Task goal: Take every line from the listing below that contains "hyperlink".

[Records Boundary: Start]

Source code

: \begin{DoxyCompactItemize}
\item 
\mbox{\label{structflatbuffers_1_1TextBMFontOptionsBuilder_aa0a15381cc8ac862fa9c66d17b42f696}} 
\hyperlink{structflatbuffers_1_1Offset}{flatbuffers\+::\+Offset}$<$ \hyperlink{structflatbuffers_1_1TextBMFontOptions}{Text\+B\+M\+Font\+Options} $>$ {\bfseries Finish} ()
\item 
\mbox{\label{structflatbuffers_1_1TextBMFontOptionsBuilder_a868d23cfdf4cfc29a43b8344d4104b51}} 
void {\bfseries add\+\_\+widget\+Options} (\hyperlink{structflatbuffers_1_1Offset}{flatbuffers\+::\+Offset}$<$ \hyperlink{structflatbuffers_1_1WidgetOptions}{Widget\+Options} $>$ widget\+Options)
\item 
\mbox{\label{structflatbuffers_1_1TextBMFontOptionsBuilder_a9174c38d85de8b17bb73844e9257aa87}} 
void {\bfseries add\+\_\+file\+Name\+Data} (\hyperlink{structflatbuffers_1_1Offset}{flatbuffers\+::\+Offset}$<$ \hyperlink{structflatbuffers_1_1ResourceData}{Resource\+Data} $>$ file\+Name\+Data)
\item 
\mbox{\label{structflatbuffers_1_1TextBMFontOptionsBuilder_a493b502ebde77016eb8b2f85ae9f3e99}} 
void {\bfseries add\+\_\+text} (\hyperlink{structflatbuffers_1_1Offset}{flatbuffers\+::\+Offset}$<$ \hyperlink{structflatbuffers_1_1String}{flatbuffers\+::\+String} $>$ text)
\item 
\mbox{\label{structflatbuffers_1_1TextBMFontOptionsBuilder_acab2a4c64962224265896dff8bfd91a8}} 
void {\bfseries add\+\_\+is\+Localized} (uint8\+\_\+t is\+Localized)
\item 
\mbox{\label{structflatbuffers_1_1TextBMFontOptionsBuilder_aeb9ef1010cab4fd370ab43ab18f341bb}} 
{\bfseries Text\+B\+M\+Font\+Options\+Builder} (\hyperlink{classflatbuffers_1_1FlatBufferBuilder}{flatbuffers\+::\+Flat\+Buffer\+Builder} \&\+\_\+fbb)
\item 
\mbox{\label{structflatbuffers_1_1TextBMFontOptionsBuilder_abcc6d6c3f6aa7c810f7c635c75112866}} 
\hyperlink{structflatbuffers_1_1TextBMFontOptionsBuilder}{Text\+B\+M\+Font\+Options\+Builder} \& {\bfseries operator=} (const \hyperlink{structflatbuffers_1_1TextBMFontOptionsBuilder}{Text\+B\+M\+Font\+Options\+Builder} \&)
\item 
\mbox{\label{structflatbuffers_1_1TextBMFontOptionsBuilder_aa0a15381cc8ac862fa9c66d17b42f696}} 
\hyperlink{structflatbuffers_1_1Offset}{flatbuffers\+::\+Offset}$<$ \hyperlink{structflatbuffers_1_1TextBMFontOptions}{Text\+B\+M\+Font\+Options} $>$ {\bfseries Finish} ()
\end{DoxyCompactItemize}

[Records Boundary: End]

Written response:
\hyperlink{structflatbuffers_1_1Offset}{flatbuffers\+::\+Offset}$<$ \hyperlink{structflatbuffers_1_1TextBMFontOptions}{Text\+B\+M\+Font\+Options} $>$ {\bfseries Finish} ()
void {\bfseries add\+\_\+widget\+Options} (\hyperlink{structflatbuffers_1_1Offset}{flatbuffers\+::\+Offset}$<$ \hyperlink{structflatbuffers_1_1WidgetOptions}{Widget\+Options} $>$ widget\+Options)
void {\bfseries add\+\_\+file\+Name\+Data} (\hyperlink{structflatbuffers_1_1Offset}{flatbuffers\+::\+Offset}$<$ \hyperlink{structflatbuffers_1_1ResourceData}{Resource\+Data} $>$ file\+Name\+Data)
void {\bfseries add\+\_\+text} (\hyperlink{structflatbuffers_1_1Offset}{flatbuffers\+::\+Offset}$<$ \hyperlink{structflatbuffers_1_1String}{flatbuffers\+::\+String} $>$ text)
{\bfseries Text\+B\+M\+Font\+Options\+Builder} (\hyperlink{classflatbuffers_1_1FlatBufferBuilder}{flatbuffers\+::\+Flat\+Buffer\+Builder} \&\+\_\+fbb)
\hyperlink{structflatbuffers_1_1TextBMFontOptionsBuilder}{Text\+B\+M\+Font\+Options\+Builder} \& {\bfseries operator=} (const \hyperlink{structflatbuffers_1_1TextBMFontOptionsBuilder}{Text\+B\+M\+Font\+Options\+Builder} \&)
\hyperlink{structflatbuffers_1_1Offset}{flatbuffers\+::\+Offset}$<$ \hyperlink{structflatbuffers_1_1TextBMFontOptions}{Text\+B\+M\+Font\+Options} $>$ {\bfseries Finish} ()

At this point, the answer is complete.